LOL LOL LOL!!!!!!!!!!!!!!!


----------



## tree md (May 20, 2009)

Looks like a fine job. Hard to say by pics but could you not have set a lowering point in the central lead that you started off in, tip tied and lowered much bigger pieces?


----------



## mic687 (May 21, 2009)

Md thats what we did. We put a block in that leader but what the pictures don't show is the distance between those tips. there was so much drop in the pieces removed we had to keep them to 10' or so to keep them out of stuff. This tree had an apple,hickory,blue spruce, and maple tree growing under it.


----------



## Tree Pig (May 21, 2009)

Whats that ring around the base


----------



## Tree Pig (May 21, 2009)

TreeCo said:


> From his first post in this thread.



lol wow I guess I was paying attention... Thanks


----------



## mic687 (May 21, 2009)

Stihl if you look in the second set of pics real low on the tree base the owner had tried girdling the tree to kill it, that is the lower ring. Now my question is if I had not removed it before it was dead what would be his plan then? That killing it before removing I don't under stand. This guy is in his 70's and he is splitting all that wood by hand with a sledge and wedges.


----------



## Tree Pig (May 21, 2009)

mic687 said:


> Stihl if you look in the second set of pics real low on the tree base the owner had tried girdling the tree to kill it, that is the lower ring. Now my question is if I had not removed it before it was dead what would be his plan then? That killing it before removing I don't under stand. This guy is in his 70's and he is splitting all that wood by hand with a sledge and wedges.

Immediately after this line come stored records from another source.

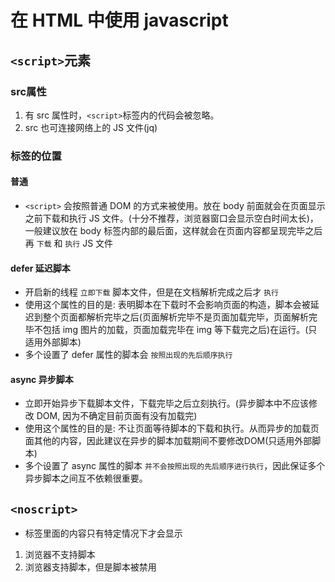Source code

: <!--
 * @Author: x09898 coder_xujie@163.com
 * @Date: 2022-05-09 20:54:22
 * @LastEditors: xujie 1607526161@qq.com
 * @FilePath: \HTML-CSS-Javascript-\JAVAScript+ES6\JavaScript\浏览器渲染页面的过程.md\script的使用.md
 * @Description: script 标签的使用以及两个修饰符
-->
# 在 HTML 中使用 javascript

## ```<script>```元素

### src属性

1. 有 src 属性时，```<script>```标签内的代码会被忽略。
2. src 也可连接网络上的 JS 文件(jq)

### 标签的位置

#### 普通

* ```<script>``` 会按照普通 DOM 的方式来被使用。放在 body 前面就会在页面显示之前下载和执行 JS 文件。(十分不推荐，浏览器窗口会显示空白时间太长)，一般建议放在 body 标签内部的最后面，这样就会在页面内容都呈现完毕之后再 `下载` 和 `执行` JS 文件

#### defer 延迟脚本

* 开启新的线程 `立即下载` 脚本文件，但是在文档解析完成之后才 `执行`
* 使用这个属性的目的是: 表明脚本在下载时不会影响页面的构造，脚本会被延迟到整个页面都解析完毕之后(页面解析完毕不是页面加载完毕，页面解析完毕不包括 img 图片的加载，页面加载完毕在 img 等下载完之后)在运行。(只适用外部脚本)
* 多个设置了 defer 属性的脚本会 `按照出现的先后顺序执行`

#### async 异步脚本

* 立即开始异步下载脚本文件，下载完毕之后立刻执行。(异步脚本中不应该修改 DOM, 因为不确定目前页面有没有加载完)
* 使用这个属性的目的是: 不让页面等待脚本的下载和执行。从而异步的加载页面其他的内容，因此建议在异步的脚本加载期间不要修改DOM(只适用外部脚本)
* 多个设置了 async 属性的脚本 `并不会按照出现的先后顺序进行执行`，因此保证多个异步脚本之间互不依赖很重要。

## ```<noscript>```

* 标签里面的内容只有特定情况下才会显示

1. 浏览器不支持脚本
2. 浏览器支持脚本，但是脚本被禁用
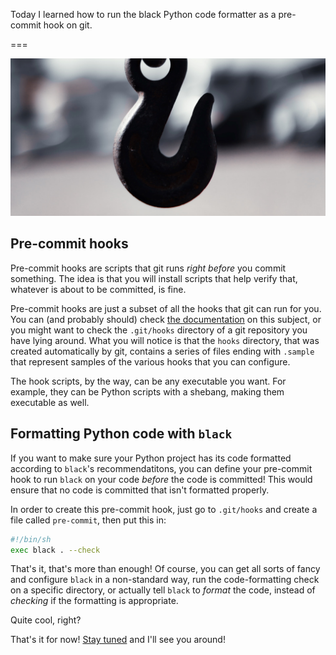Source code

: Today I learned how to run the black Python code formatter as a pre-commit hook on git.

===

![A picture of a hook from a construction crane.](thumbnail.png "Photo by Grace To on Unsplash.")


## Pre-commit hooks

Pre-commit hooks are scripts that git runs _right before_ you commit something.
The idea is that you will install scripts that help verify that,
whatever is about to be committed,
is fine.

Pre-commit hooks are just a subset of all the hooks that git can run for you.
You can (and probably should) check [the documentation][hooks] on this subject,
or you might want to check the `.git/hooks` directory of a git repository you have lying around.
What you will notice is that the `hooks` directory,
that was created automatically by git,
contains a series of files ending with `.sample` that represent samples of the various hooks that you can configure.

The hook scripts, by the way, can be any executable you want.
For example, they can be Python scripts with a shebang,
making them executable as well.


## Formatting Python code with `black`

If you want to make sure your Python project has its code formatted according to `black`'s recommendatitons,
you can define your pre-commit hook to run `black` on your code _before_ the code is committed!
This would ensure that no code is committed that isn't formatted properly.

In order to create this pre-commit hook,
just go to `.git/hooks` and create a file called `pre-commit`,
then put this in:

```sh
#!/bin/sh
exec black . --check
```

That's it, that's more than enough!
Of course, you can get all sorts of fancy and configure `black` in a non-standard way,
run the code-formatting check on a specific directory,
or actually tell `black` to _format_ the code,
instead of _checking_ if the formatting is appropriate.

Quite cool, right?


That's it for now! [Stay tuned][subscribe] and I'll see you around!

[subscribe]: /subscribe

[hooks]: https://git-scm.com/book/en/v2/Customizing-Git-Git-Hooks
[black]: https://github.com/psf/black
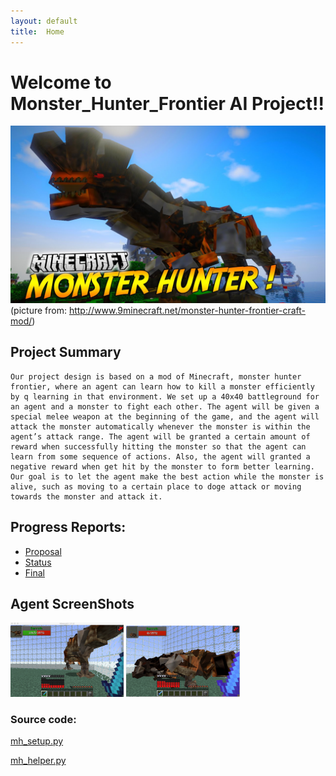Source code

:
 ```yaml
---
layout: default
title:  Home
---
```



# Welcome to Monster_Hunter_Frontier AI Project!!
![](MHF.jpg)
(picture from: http://www.9minecraft.net/monster-hunter-frontier-craft-mod/)


## Project Summary
    Our project design is based on a mod of Minecraft, monster hunter frontier, where an agent can learn how to kill a monster efficiently by q learning in that environment. We set up a 40x40 battleground for an agent and a monster to fight each other. The agent will be given a special melee weapon at the beginning of the game, and the agent will attack the monster automatically whenever the monster is within the agent’s attack range. The agent will be granted a certain amount of reward when successfully hitting the monster so that the agent can learn from some sequence of actions. Also, the agent will granted a negative reward when get hit by the monster to form better learning. Our goal is to let the agent make the best action while the monster is alive, such as moving to a certain place to doge attack or moving towards the monster and attack it.

## Progress Reports:

- [Proposal](proposal.html)
- [Status](status.html)
- [Final](final.html)



## Agent ScreenShots
<img src="barroth_1.jpg" height="36%" width="36%"> <img src="barroth_dead.jpg" height="36%" width="36%">



### Source code:
[mh_setup.py](mh_setup.py)


[mh_helper.py](mh_helper.py)


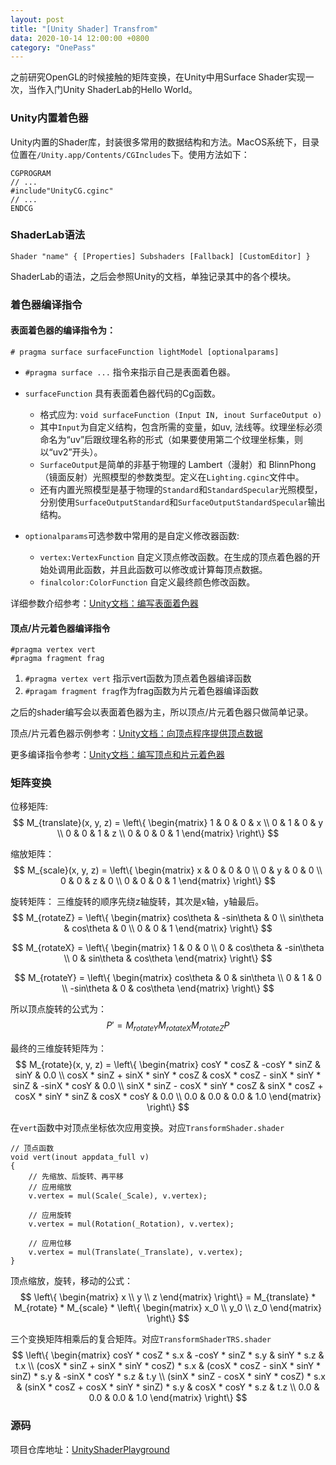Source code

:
 ```yaml
---
layout: post
title: "[Unity Shader] Transfrom"
data: 2020-10-14 12:00:00 +0800
category: "OnePass"
---
```

之前研究OpenGL的时候接触的矩阵变换，在Unity中用Surface Shader实现一次，当作入门Unity ShaderLab的Hello World。

### Unity内置着色器
Unity内置的Shader库，封装很多常用的数据结构和方法。MacOS系统下，目录位置在`/Unity.app/Contents/CGIncludes`下。使用方法如下：
```shaderlab
CGPROGRAM
// ...
#include"UnityCG.cginc"
// ...
ENDCG
```

### ShaderLab语法
```shaderlab
Shader "name" { [Properties] Subshaders [Fallback] [CustomEditor] }
```
ShaderLab的语法，之后会参照Unity的文档，单独记录其中的各个模块。

### 着色器编译指令
#### 表面着色器的编译指令为：
```shaderlab
# pragma surface surfaceFunction lightModel [optionalparams]
```
- `#pragma surface ...` 指令来指示自己是表面着色器。
- `surfaceFunction` 具有表面着色器代码的Cg函数。
    - 格式应为: `void surfaceFunction (Input IN, inout SurfaceOutput o)`
    - 其中`Input`为自定义结构，包含所需的变量，如uv, 法线等。纹理坐标必须命名为“uv”后跟纹理名称的形式（如果要使用第二个纹理坐标集，则以“uv2”开头）。
    - `SurfaceOutput`是简单的非基于物理的 Lambert（漫射）和 BlinnPhong（镜面反射）光照模型的参数类型。定义在`Lighting.cginc`文件中。
    - 还有内置光照模型是基于物理的`Standard`和`StandardSpecular`光照模型，分别使用`SurfaceOutputStandard`和`SurfaceOutputStandardSpecular`输出结构。

- `optionalparams`可选参数中常用的是自定义修改器函数:
  - `vertex:VertexFunction` 自定义顶点修改函数。在生成的顶点着色器的开始处调用此函数，并且此函数可以修改或计算每顶点数据。
  - `finalcolor:ColorFunction` 自定义最终颜色修改函数。

详细参数介绍参考：[Unity文档：编写表面着色器](https://docs.unity3d.com/cn/2019.4/Manual/SL-SurfaceShaders.html)

#### 顶点/片元着色器编译指令
```shaderlab
#pragma vertex vert
#pragma fragment frag
```
1. `#pragma vertex vert` 指示vert函数为顶点着色器编译函数
2. `#pragam fragment frag`作为frag函数为片元着色器编译函数

之后的shader编写会以表面着色器为主，所以顶点/片元着色器只做简单记录。

顶点/片元着色器示例参考：[Unity文档：向顶点程序提供顶点数据](https://docs.unity3d.com/cn/2019.4/Manual/SL-VertexProgramInputs.html)

更多编译指令参考：[Unity文档：编写顶点和片元着色器](https://docs.unity3d.com/cn/2019.4/Manual/SL-ShaderPrograms.html)

### 矩阵变换
位移矩阵:
$$
M_{translate}(x, y, z) = 
\left\{ \begin{matrix} 
1 & 0 & 0 & x \\ 
0 & 1 & 0 & y \\ 
0 & 0 & 1 & z \\ 
0 & 0 & 0 & 1 
\end{matrix} \right\}
$$

缩放矩阵：
$$
M_{scale}(x, y, z) = 
\left\{ \begin{matrix} 
x & 0 & 0 & 0 \\ 
0 & y & 0 & 0 \\ 
0 & 0 & z & 0 \\ 
0 & 0 & 0 & 1 
\end{matrix} \right\}
$$

旋转矩阵：
三维旋转的顺序先绕z轴旋转，其次是x轴，y轴最后。
$$
M_{rotateZ} = 
\left\{ \begin{matrix} 
cos\theta & -sin\theta & 0 \\
sin\theta & cos\theta & 0 \\
0 & 0 & 1
\end{matrix} \right\}
$$

$$
M_{rotateX} = 
\left\{ \begin{matrix} 
1 & 0 & 0 \\
0 & cos\theta & -sin\theta \\
0 & sin\theta & cos\theta
\end{matrix} \right\}
$$

$$
M_{rotateY} = 
\left\{ \begin{matrix} 
cos\theta & 0 & sin\theta \\
0 & 1 & 0 \\
-sin\theta & 0 & cos\theta
\end{matrix} \right\}
$$

所以顶点旋转的公式为：
$$
P' = M_{rotateY} M_{rotateX} M_{rotateZ} P
$$

最终的三维旋转矩阵为：
$$
M_{rotate}(x, y, z) = 
\left\{ \begin{matrix} 
cosY * cosZ & -cosY * sinZ & sinY & 0.0 \\
cosX * sinZ + sinX * sinY * cosZ & cosX * cosZ - sinX * sinY * sinZ & -sinX * cosY & 0.0 \\
sinX * sinZ - cosX * sinY * cosZ & sinX * cosZ + cosX * sinY * sinZ & cosX * cosY & 0.0 \\
0.0 & 0.0 & 0.0 & 1.0
\end{matrix} \right\}
$$

在`vert`函数中对顶点坐标依次应用变换。对应`TransformShader.shader`

```shaderlab
// 顶点函数
void vert(inout appdata_full v)
{
    // 先缩放、后旋转、再平移
    // 应用缩放
    v.vertex = mul(Scale(_Scale), v.vertex);

    // 应用旋转
    v.vertex = mul(Rotation(_Rotation), v.vertex);

    // 应用位移
    v.vertex = mul(Translate(_Translate), v.vertex);
}
```

顶点缩放，旋转，移动的公式：
$$
\left\{ \begin{matrix}
x \\ y \\ z
\end{matrix} \right\}
= M_{translate} * M_{rotate} * M_{scale} *
\left\{ \begin{matrix}
x_0 \\ y_0 \\ z_0
\end{matrix} \right\}
$$

三个变换矩阵相乘后的复合矩阵。对应`TransformShaderTRS.shader`
$$
\left\{ \begin{matrix}
cosY * cosZ * s.x & -cosY * sinZ * s.y & sinY * s.z & t.x \\
(cosX * sinZ + sinX * sinY * cosZ) * s.x & (cosX * cosZ - sinX * sinY * sinZ) * s.y & -sinX * cosY * s.z & t.y \\
(sinX * sinZ - cosX * sinY * cosZ) * s.x & (sinX * cosZ + cosX * sinY * sinZ) * s.y & cosX * cosY * s.z & t.z \\
0.0 & 0.0 & 0.0 & 1.0
\end{matrix} \right\}
$$

### 源码
项目仓库地址：[UnityShaderPlayground](https://github.com/9b9387/UnityShaderPlayground)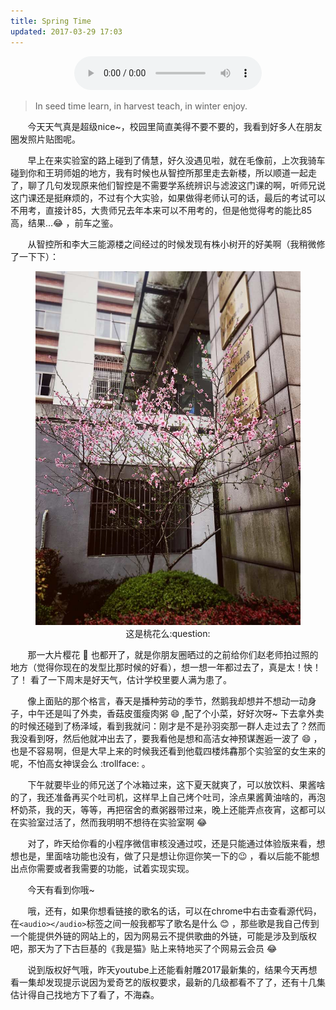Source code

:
 ```yaml
---
title: Spring Time
updated: 2017-03-29 17:03
---
```



<div align="center">
	<audio src="http://mp3.haoduoge.com/s/2017-03-29/1490786432.mp3"
 controls loop preload style="width: 300px;">小安-美人</audio>
</div>


> In seed time learn, in harvest teach, in winter enjoy.

&#160; &#160; &#160; &#160;今天天气真是超级nice~，校园里简直美得不要不要的，我看到好多人在朋友圈发照片贴图呢。

&#160; &#160; &#160; &#160;早上在来实验室的路上碰到了倩慧，好久没遇见啦，就在毛像前，上次我骑车碰到你和王玥师姐的地方，我有时候也从智控所那里走去新楼，所以顺道一起走了，聊了几句发现原来他们智控是不需要学系统辨识与滤波这门课的啊，听师兄说这门课还是挺麻烦的，不过有个大实验，如果做得老师认可的话，最后的考试可以不用考，直接计85，大贵师兄去年本来可以不用考的，但是他觉得考的能比85高，结果...:joy: ，前车之鉴。

&#160; &#160; &#160; &#160;从智控所和李大三能源楼之间经过的时候发现有株小树开的好美啊（我稍微修了一下下）：

<div align="center">
	<figure>
		<img src="https://github.com/TristanHuang0501/the-plain/raw/master/img/post-mt-lidasan.jpg">
		<figcaption>这是桃花么:question:</figcaption>
	</figure>
</div>

&#160; &#160; &#160; &#160;那一大片樱花 :cherry_blossom: 也都开了，就是你朋友圈晒过的之前给你们赵老师拍过照的地方（觉得你现在的发型比那时候的好看），想一想一年都过去了，真是太！快！了！ 看了一下周末是好天气，估计学校里要人满为患了。

&#160; &#160; &#160; &#160;像上面贴的那个格言，春天是播种劳动的季节，然鹅我却想并不想动一动身子，中午还是叫了外卖，香菇皮蛋瘦肉粥 :smile: ,配了个小菜，好好次呀~ 下去拿外卖的时候还碰到了杨泽域，看到我就问：刚才是不是孙羽奕那一群人走过去了？然而我没看到呀，然后他就冲出去了，要我看他是想和高洁女神预谋邂逅一波了 :smile: ，也是不容易啊，但是大早上来的时候我还看到他载四楼炜馫那个实验室的女生来的呢，不怕高女神误会么 :trollface: 。

&#160; &#160; &#160; &#160;下午就要毕业的师兄送了个冰箱过来，这下夏天就爽了，可以放饮料、果酱啥的了，我还准备再买个吐司机，这样早上自己烤个吐司，涂点果酱黄油啥的，再泡杯奶茶，我的天，等等，再把宿舍的煮粥器带过来，晚上还能弄点夜宵，这都可以在实验室过活了，然而我明明不想待在实验室啊 :joy:

&#160; &#160; &#160; &#160;对了，昨天给你看的小程序微信审核没通过哎，还是只能通过体验版来看，想想也是，里面啥功能也没有，做了只是想让你逗你笑一下的:wink: ，看以后能不能想出点你需要或者我需要的功能，试着实现实现。

&#160; &#160; &#160; &#160;今天有看到你哦~

&#160; &#160; &#160; &#160;哦，还有，如果你想看链接的歌名的话，可以在chrome中右击查看源代码，在`<audio></audio>`标签之间一般我都写了歌名是什么 :blush: ，那些歌是我自己传到一个能提供外链的网站上的，因为网易云不提供歌曲的外链，可能是涉及到版权吧，那天为了下古巨基的《我是猫》贴上来特地买了个网易云会员 :joy:

&#160; &#160; &#160; &#160;说到版权好气哦，昨天youtube上还能看射雕2017最新集的，结果今天再想看一集却发现提示说因为爱奇艺的版权要求，最新的几级都看不了了，还有十几集估计得自己找地方下了看了，不海森。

That pic was the reason I was asking. It looks like the tree had been grooved by dog chain, rope, some wacky sawing idea, something had obviously cut in to the tree. It looked well deep enough to have destroyed the cambium 360° around the tree meaning it was dead it just didnt know it yet. The idea of the mounting the homemade capstan (I would like to see some pics of that ) there was a possible answer for how it happened, but thanks for the update.

A break down of that capstan would be nice. What you used, cost to build and load limits?


----------



## treemandan (May 21, 2009)

mic687 said:


> Stihl if you look in the second set of pics real low on the tree base the owner had tried girdling the tree to kill it, that is the lower ring. Now my question is if I had not removed it before it was dead what would be his plan then? That killing it before removing I don't under stand. This guy is in his 70's and he is splitting all that wood by hand with a sledge and wedges.



I get it. I am banging one hand on the desk and tears are coming out , I get it. Great plan.

man feels more like a man when he has something on his mind to KILL. He shore does.:greenchainsaw:


----------



## mic687 (May 21, 2009)

Yeah I never did get a good reason out of him for why he tried girdling the tree instead of just removing it. He is a retired engineer so I am sure it some how made sence to him. I will post some pics and a material breakdown of the capstan in the next day or so.


----------



## tree MDS (May 21, 2009)

Very nice looking takedown mic.

I call those stanking trees "A$$wood". lol


----------



## Texas Traveler (May 21, 2009)

mic687 said:


> Yeah I never did get a good reason out of him for why he tried girdling the tree instead of just removing it. He is a retired engineer so I am sure it some how made sence to him. I will post some pics and a material breakdown of the capstan in the next day or so.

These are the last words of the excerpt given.